Позже Чиж рассказал, как выглядела его работа с Морозовым: «Юра крутит ручки: “А вот так нормально?” Я говорю: “Нормально”. Он говорит: “А если я середины добавлю?” И добавляет, а я не слышу, я не врубаюсь, о чем он говорит. “Так лучше?” И я, чтобы его не обидеть, говорю: “Лучше”. — “Так и оставим? Или прибрать?” В конце концов я говорю: “Юра, делай как хочешь! Я ничего не понимаю”».

Доверясь мэтру, Чиж не прогадал: на сольнике было воплощено немало дельных советов Морозова, которые иной раз касались мельчайших нюансов аранжировок.

Сам рабочий процесс начался, как обычно, с записи «болванки» — бас-гитары и барабанов.

— Для Чижа, — говорит Морозов, — нужен был барабанщик-мотор.

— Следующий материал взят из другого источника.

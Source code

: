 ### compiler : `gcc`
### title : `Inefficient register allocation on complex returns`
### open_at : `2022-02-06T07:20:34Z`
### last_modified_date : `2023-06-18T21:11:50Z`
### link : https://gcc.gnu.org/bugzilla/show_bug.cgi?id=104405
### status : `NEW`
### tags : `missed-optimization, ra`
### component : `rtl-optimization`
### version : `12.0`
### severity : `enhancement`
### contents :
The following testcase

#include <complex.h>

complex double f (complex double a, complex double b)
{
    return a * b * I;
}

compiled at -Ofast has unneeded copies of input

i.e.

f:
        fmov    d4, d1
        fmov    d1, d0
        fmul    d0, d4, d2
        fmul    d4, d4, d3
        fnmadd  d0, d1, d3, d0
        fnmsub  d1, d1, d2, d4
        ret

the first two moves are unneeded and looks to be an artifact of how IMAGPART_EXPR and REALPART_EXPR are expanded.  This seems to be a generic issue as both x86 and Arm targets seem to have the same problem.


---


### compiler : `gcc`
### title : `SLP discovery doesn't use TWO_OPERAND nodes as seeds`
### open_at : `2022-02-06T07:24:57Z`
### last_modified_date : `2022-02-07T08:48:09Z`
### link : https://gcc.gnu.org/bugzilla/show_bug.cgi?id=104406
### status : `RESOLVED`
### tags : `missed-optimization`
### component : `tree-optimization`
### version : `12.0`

У Корзинина другая манера — старинная, размашистая. Но когда он сел за барабаны, сразу возникло хиппанское, блюзовое настроение, и это все оправдало.

Сессия прошла в марте 1993-го в студии «Мелодии» на Васильевском острове, в бывшем помещении католической церкви Св. Екатерины. «Хозяйство Морозова» располагалось в трех смежных комнатах. Самая большая была занята микшерским пультом. Голосовые партии и барабаны записывались в крохотной каморке. Атмосфера была уютная, почти домашняя.

Правда, для Чижа, который обслуживался «в кредит», нашли не самые удобные смены (по сути — «окошки» в расписании студии). Если первая смена начиналась, скажем, в понедельник, в 10 утра, то следующая — только в четверг, в восемь вечера. В итоге работа над альбомом заняла почти три недели.

Но такие пустяки Чижа не смущали. На «Мелодии» он получил главное — творческую свободу: «Тут я был сам себе командир. Никто надо мной не довлел. Если я знал, что в этом месте сыграно что-то не так, хоть застрелите меня — так играть мы не будем!..»

Даже у матерого джазмена «Дяди Миши» Чернова он забраковал три варианта партии флейты для «Мышки», пока окончательно не остановился на четвертом. (Интересно, что Чернов при этом не брызгал слюной и не бил себя в грудь кулаком, — чем профессиональней музыкант, тем щепетильней он относится к качеству своей работы.)

— То же самое, — говорит Чиж, — было с Ваней Воропаевым, когда он записывал скрипку в «Глазами и душой». Мы сидели с Морозовым, и я говорю: «Юра, чего-то здесь мне не нравится». Он говорит: «Мне тоже». Тогда я прошу: «Вань, давай попробуем еще разок?..»

Позже Чиж говорил, что не ставил перед собой задачу «сделать суперпрофессиональный альбом», — главным для него было «настроение». Но, кроме присутствия настроения, в котором преобладали ностальгия и «неунывающий дух хиппизма», Чиж сумел добиться главного: все песни звучали именно так, как он хотел. Это подтверждало мысль Александра Градского: «Чтобы исполнять свои вещи, нужна своя группа. Иначе, если ты просто на равных, то тебя никто не слушается. То же самое происходит, если люди не твои единомышленники».

Многие потом отмечали, что сольник производит впечатление работы, сделанной на выдохе, как бы играючи. Чиж утверждал, что создать эту атмосферу раскованности помогли «косяки» с марихуаной. Но если не принимать во внимание забавный момент, когда за неимением слайда он использовал шприц («Она не вышла замуж»), студия совсем не напоминала наркопритон, а Чиж — «разупыханного молодчика».

— Если у тебя всё держится на «кайфе», на настроении, ты просто не сможешь работать, — говорит Морозов. — Профессионализм — это уравновешенность и баланс. Профессионал умеет собраться и выдать результат.

На «Мелодии» перебывала куча певцов и музыкантов, которые, добиваясь особого настроения, гасили свет, зажигали свечи. Чиж в этом не нуждался. Ему помогал опыт. В том числе игры в кабаках и на свадьбах, где надо было работать, не обращая внимания на помехи.

Безусловно, Гребенщиков был одним из идейных вдохновителей сольника, но в студийный процесс тактично не вмешивался.